| Assignment |
Below are some entries. Copy each line in them that holds "application".

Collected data
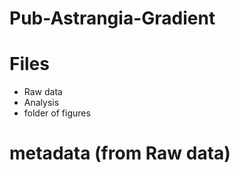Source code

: # Pub-Astrangia-Gradient



# Files 

- Raw data
- Analysis 
- folder of figures 

# metadata (from Raw data) 
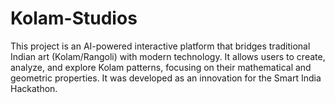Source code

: # Kolam-Studios
This project is an AI-powered interactive platform that bridges traditional Indian art (Kolam/Rangoli) with modern technology. It allows users to create, analyze, and explore Kolam patterns, focusing on their mathematical and geometric properties. It was developed as an innovation for the Smart India Hackathon.
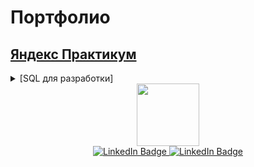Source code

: # Портфолио

## [Яндекс Практикум](https://practicum.yandex.ru/)

<details>
<summary>[SQL для разработки]</summary>
  
  - **Модуль I**
    - [Решение задачи](https://github.com/SayJustOnlyMe/portfolio/blob/main/SQL/Yandex%20Workshop/SQL%20for%20development/Module%201/queries.sql)

  - **Модуль II**
    - [Постановка задачи](https://github.com/SayJustOnlyMe/portfolio/blob/main/SQL/Yandex%20Workshop/SQL%20for%20development/Module%203/description.md)
    - [Решение задачи](https://github.com/SayJustOnlyMe/portfolio/blob/main/SQL/Yandex%20Workshop/SQL%20for%20development/Module%202/queries.sql)

  - **Модуль III**
    - [Постановка задачи](https://github.com/SayJustOnlyMe/portfolio/blob/main/SQL/Yandex%20Workshop/SQL%20for%20development/Module%203/description.md)
    - [Решение задачи](https://github.com/SayJustOnlyMe/portfolio/blob/main/SQL/Yandex%20Workshop/SQL%20for%20development/Module%203/queries.sql)

  - **Модуль IV**
    - [Постановка задачи часть 1](https://github.com/SayJustOnlyMe/portfolio/blob/main/SQL/Yandex%20Workshop/SQL%20for%20development/Module%204/description_1.md)
    - [Решение задачи часть 1](https://github.com/SayJustOnlyMe/portfolio/blob/main/SQL/Yandex%20Workshop/SQL%20for%20development/Module%204/queries_1.sql)
    - [Постановка задачи часть 2](https://github.com/SayJustOnlyMe/portfolio/blob/main/SQL/Yandex%20Workshop/SQL%20for%20development/Module%204/description_2.md)
    - [Решение задачи часть 2](https://github.com/SayJustOnlyMe/portfolio/blob/main/SQL/Yandex%20Workshop/SQL%20for%20development/Module%204/queries_2.sql)
</details>

<div id="header" align="center">
  <img src="https://media.giphy.com/media/M9gbBd9nbDrOTu1Mqx/giphy.gif" width="100"/>
</div>

<div id="badges" align="center">
  <a href="https://vk.com/just_onlyme">
    <img src="https://img.shields.io/badge/-VK-%3C003f5c%3E=linkedin&logoColor=white" alt="LinkedIn Badge"/>
  </a>
  <a href="https://t.me/Just_0nlyMe">
    <img src="https://img.shields.io/badge/-Telegram-%3C003f5c%3E=linkedin&logoColor=white" alt="LinkedIn Badge"/>
  </a>
</div>
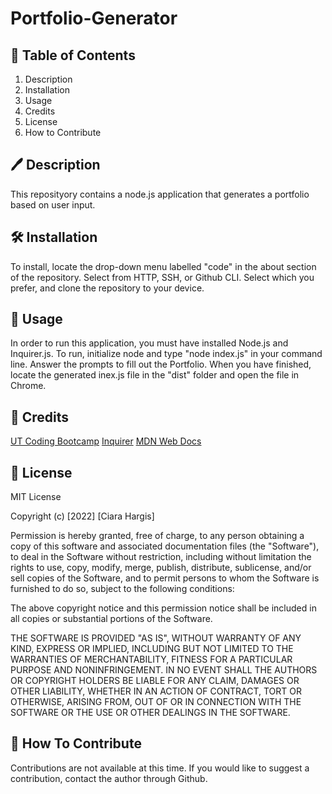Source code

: # Portfolio-Generator
## :notebook_with_decorative_cover: Table of Contents
1. Description
2. Installation
3. Usage
4. Credits
5. License 
6. How to Contribute

## :pen: Description
This reposityory contains a node.js application that generates a portfolio based on user input. 


## :hammer_and_wrench: Installation
To install, locate the drop-down menu labelled "code" in the about section of the repository. Select from HTTP, SSH, or Github CLI. Select which you prefer, and clone the repository to your device. 

## :checkered_flag: Usage
In order to run this application, you must have installed Node.js and Inquirer.js. To run, initialize node and type "node index.js" in your command line. Answer the prompts to fill out the Portfolio. When you have finished, locate the generated inex.js file in the "dist" folder and open the file in Chrome. 

## :medal_sports: Credits
[UT Coding Bootcamp](https://techbootcamps.utexas.edu/coding/)
[Inquirer](https://www.npmjs.com/package/inquirer)
[MDN Web Docs](https://developer.mozilla.org/en-US/)

## :scroll: License
MIT License

Copyright (c) [2022] [Ciara Hargis]

Permission is hereby granted, free of charge, to any person obtaining a copy
of this software and associated documentation files (the "Software"), to deal
in the Software without restriction, including without limitation the rights
to use, copy, modify, merge, publish, distribute, sublicense, and/or sell
copies of the Software, and to permit persons to whom the Software is
furnished to do so, subject to the following conditions:

The above copyright notice and this permission notice shall be included in all
copies or substantial portions of the Software.

THE SOFTWARE IS PROVIDED "AS IS", WITHOUT WARRANTY OF ANY KIND, EXPRESS OR
IMPLIED, INCLUDING BUT NOT LIMITED TO THE WARRANTIES OF MERCHANTABILITY,
FITNESS FOR A PARTICULAR PURPOSE AND NONINFRINGEMENT. IN NO EVENT SHALL THE
AUTHORS OR COPYRIGHT HOLDERS BE LIABLE FOR ANY CLAIM, DAMAGES OR OTHER
LIABILITY, WHETHER IN AN ACTION OF CONTRACT, TORT OR OTHERWISE, ARISING FROM,
OUT OF OR IN CONNECTION WITH THE SOFTWARE OR THE USE OR OTHER DEALINGS IN THE
SOFTWARE.

## :paperclip: How To Contribute
Contributions are not available at this time. If you would like to suggest a contribution, contact the author through Github.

| Exercise output |
This reposityory contains a node.js application that generates a portfolio based on user input. 
In order to run this application, you must have installed Node.js and Inquirer.js. To run, initialize node and type "node index.js" in your command line. Answer the prompts to fill out the Portfolio. When you have finished, locate the generated inex.js file in the "dist" folder and open the file in Chrome. 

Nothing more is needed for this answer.